For most of our lives, we are so filled with good things that we don’t have room for the best. While the sun gleams brightly over the sea of our prosperity, making its gentle waters glisten like diamonds, we find comfort in many things. But when the storm comes, turning the waves into dark, frightening cliffs which threaten to take us under, we find the most precious treasure of all, “Immanuel, God with us.”

Dennis Bratcher

12 Dec 2019

At the heart of the nativity narratives in both Matthew and Luke, is a simple fact: amid the struggle of a people who had longed for 500 years for God to act in the world in new ways, God came to be with them in a way that totally identified himself with us, as human beings. Amid the most unlikely of circumstances, to the most unlikely of people, God became man for the salvation of all people.©2003

Jean Hess

Each year, as we celebrate Christmas, we rejoice in Emmanuel—God with us.
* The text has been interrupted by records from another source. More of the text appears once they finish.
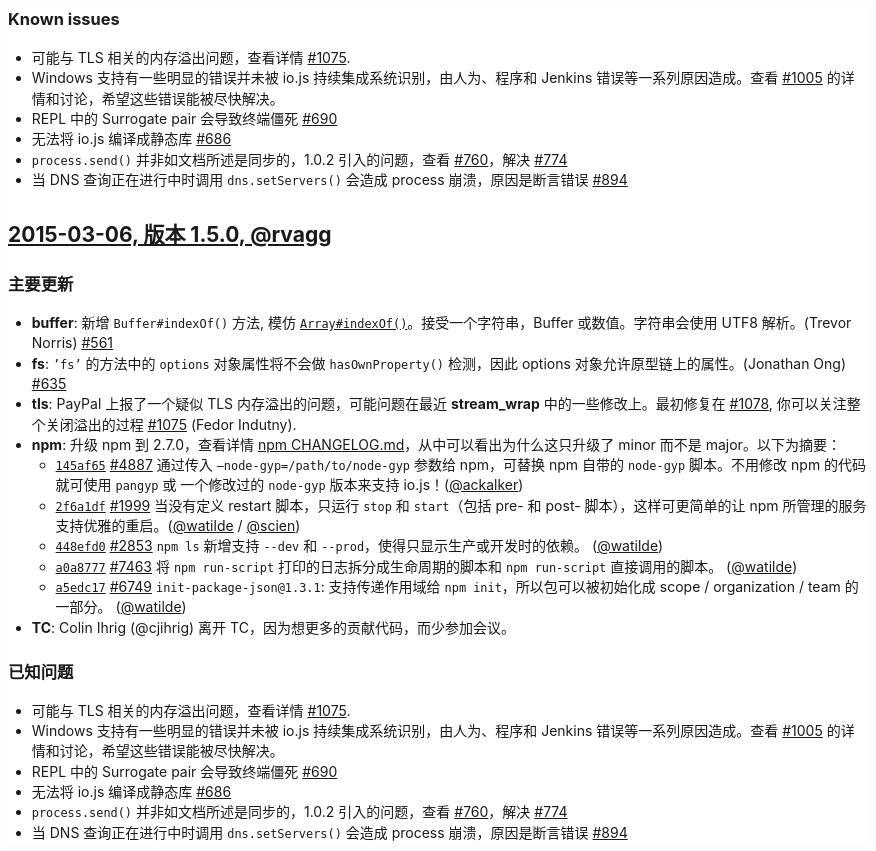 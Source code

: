 ### Known issues

* 可能与 TLS 相关的内存溢出问题，查看详情 [#1075](https://github.com/iojs/io.js/issues/1075).
* Windows 支持有一些明显的错误并未被 io.js 持续集成系统识别，由人为、程序和 Jenkins 错误等一系列原因造成。查看 [#1005](https://github.com/iojs/io.js/issues/1005) 的详情和讨论，希望这些错误能被尽快解决。
* REPL 中的 Surrogate pair 会导致终端僵死 [#690](https://github.com/iojs/io.js/issues/690)
* 无法将 io.js 编译成静态库 [#686](https://github.com/iojs/io.js/issues/686)
* `process.send()` 并非如文档所述是同步的，1.0.2 引入的问题，查看 [#760](https://github.com/iojs/io.js/issues/760)，解决 [#774](https://github.com/iojs/io.js/issues/774)
* 当 DNS 查询正在进行中时调用 `dns.setServers()` 会造成 process 崩溃，原因是断言错误 [#894](https://github.com/iojs/io.js/issues/894)

## [2015-03-06, 版本 1.5.0, @rvagg](https://github.com/iojs/io.js/blob/v1.x/CHANGELOG.md#2015-03-06-version-150-rvagg)

### 主要更新

* **buffer**: 新增 `Buffer#indexOf()` 方法, 模仿 [`Array#indexOf()`](https://developer.mozilla.org/en-US/docs/Web/JavaScript/Reference/Global_Objects/Array/indexOf)。接受一个字符串，Buffer 或数值。字符串会使用 UTF8 解析。(Trevor Norris) [#561](https://github.com/iojs/io.js/pull/561)
* **fs**: `’fs’` 的方法中的 `options` 对象属性将不会做 `hasOwnProperty()` 检测，因此 options 对象允许原型链上的属性。(Jonathan Ong) [#635](https://github.com/iojs/io.js/pull/635)
* **tls**: PayPal 上报了一个疑似 TLS 内存溢出的问题，可能问题在最近 **stream_wrap** 中的一些修改上。最初修复在 [#1078](https://github.com/iojs/io.js/pull/1078), 你可以关注整个关闭溢出的过程 [#1075](https://github.com/iojs/io.js/issues/1075) (Fedor Indutny).
* **npm**: 升级 npm 到 2.7.0，查看详情 [npm CHANGELOG.md](https://github.com/npm/npm/blob/master/CHANGELOG.md#v270-2015-02-26)，从中可以看出为什么这只升级了 minor 而不是 major。以下为摘要：
  * [`145af65`](https://github.com/npm/npm/commit/145af6587f45de135cc876be2027ed818ed4ca6a) [#4887](https://github.com/npm/npm/issues/4887) 通过传入 `—node-gyp=/path/to/node-gyp` 参数给 npm，可替换 npm 自带的 `node-gyp` 脚本。不用修改 npm 的代码就可使用 `pangyp` 或 一个修改过的 `node-gyp` 版本来支持 io.js！([@ackalker](https://github.com/ackalker))
  * [`2f6a1df`](https://github.com/npm/npm/commit/2f6a1df3e1e3e0a3bc4abb69e40f59a64204e7aa) [#1999](https://github.com/npm/npm/issues/1999) 当没有定义 restart 脚本，只运行 `stop` 和 `start`（包括 pre- 和 post- 脚本），这样可更简单的让 npm 所管理的服务支持优雅的重启。([@watilde](https://github.com/watilde) / [@scien](https://github.com/scien))
  * [`448efd0`](https://github.com/npm/npm/commit/448efd0eaa6f97af0889bf47efc543a1ea2f8d7e) [#2853](https://github.com/npm/npm/issues/2853) `npm ls` 新增支持 `--dev` 和 `--prod`，使得只显示生产或开发时的依赖。 ([@watilde](https://github.com/watilde))
  * [`a0a8777`](https://github.com/npm/npm/commit/a0a87777af8bee180e4e9321699f050c29ed5ac4) [#7463](https://github.com/npm/npm/issues/7463) 将 `npm run-script` 打印的日志拆分成生命周期的脚本和 `npm run-script` 直接调用的脚本。 ([@watilde](https://github.com/watilde))
  * [`a5edc17`](https://github.com/npm/npm/commit/a5edc17d5ef1435b468a445156a4a109df80f92b) [#6749](https://github.com/npm/npm/issues/6749) `init-package-json@1.3.1`:
支持传递作用域给 `npm init`，所以包可以被初始化成 scope / organization / team 的一部分。 ([@watilde](https://github.com/watilde))
* **TC**: Colin Ihrig (@cjihrig) 离开 TC，因为想更多的贡献代码，而少参加会议。

### 已知问题

* 可能与 TLS 相关的内存溢出问题，查看详情 [#1075](https://github.com/iojs/io.js/issues/1075).
* Windows 支持有一些明显的错误并未被 io.js 持续集成系统识别，由人为、程序和 Jenkins 错误等一系列原因造成。查看 [#1005](https://github.com/iojs/io.js/issues/1005) 的详情和讨论，希望这些错误能被尽快解决。
* REPL 中的 Surrogate pair 会导致终端僵死 [#690](https://github.com/iojs/io.js/issues/690)
* 无法将 io.js 编译成静态库 [#686](https://github.com/iojs/io.js/issues/686)
* `process.send()` 并非如文档所述是同步的，1.0.2 引入的问题，查看 [#760](https://github.com/iojs/io.js/issues/760)，解决 [#774](https://github.com/iojs/io.js/issues/774)
* 当 DNS 查询正在进行中时调用 `dns.setServers()` 会造成 process 崩溃，原因是断言错误 [#894](https://github.com/iojs/io.js/issues/894)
Yet for most of the year—therefore most of our lives—we live as if He is not with us, except when we find him in those carved-out scheduled “quiet times.” But we do not need to merely settle for an hour in the morning in the hope of encountering the living Christ. If we truly believe God’s Word, that He is Emmanuel—God with us, then we should expect to experience Him in our regular daily lives.

A W Tozer

It is wholly impossible for us to know what lies before us, but it is possible to know something vastly more important. A quaint but godly American preacher of a generation past said it for us. “Abraham went out not knowing whither he went,” said he, “but he knew Who was going with him.” We cannot know for certain the what and the whither of our earthly pilgrimage, but we can be sure of the Who. And nothing else really matters.

 

Jack Frost

Anytime your emotions say, “God is not close to me. God couldn’t love me. God can’t use me,” then your outer man is agreeing with the father of lies. The Father of creation has told you, “My child, you have always been with Me, and all that is Mine is yours… I will never desert you, nor will I ever forsake you” (Luke 15:31; Heb. 13:5).

A W Tozer

I believe that much of our religious unbelief is due to a wrong conception of and a wrong feeling for the Scriptures of truth. A silent God suddenly began to speak in a book, and when the book was finished, He lapsed back into silence again forever. Now we read the book as the record of what God said when He was briefly in a speaking mood. With notions like that in our heads, how can we believe? The facts are that God is not silent and has never been silent. It is the nature of God to speak. The second person of the Holy Trinity is called the Word.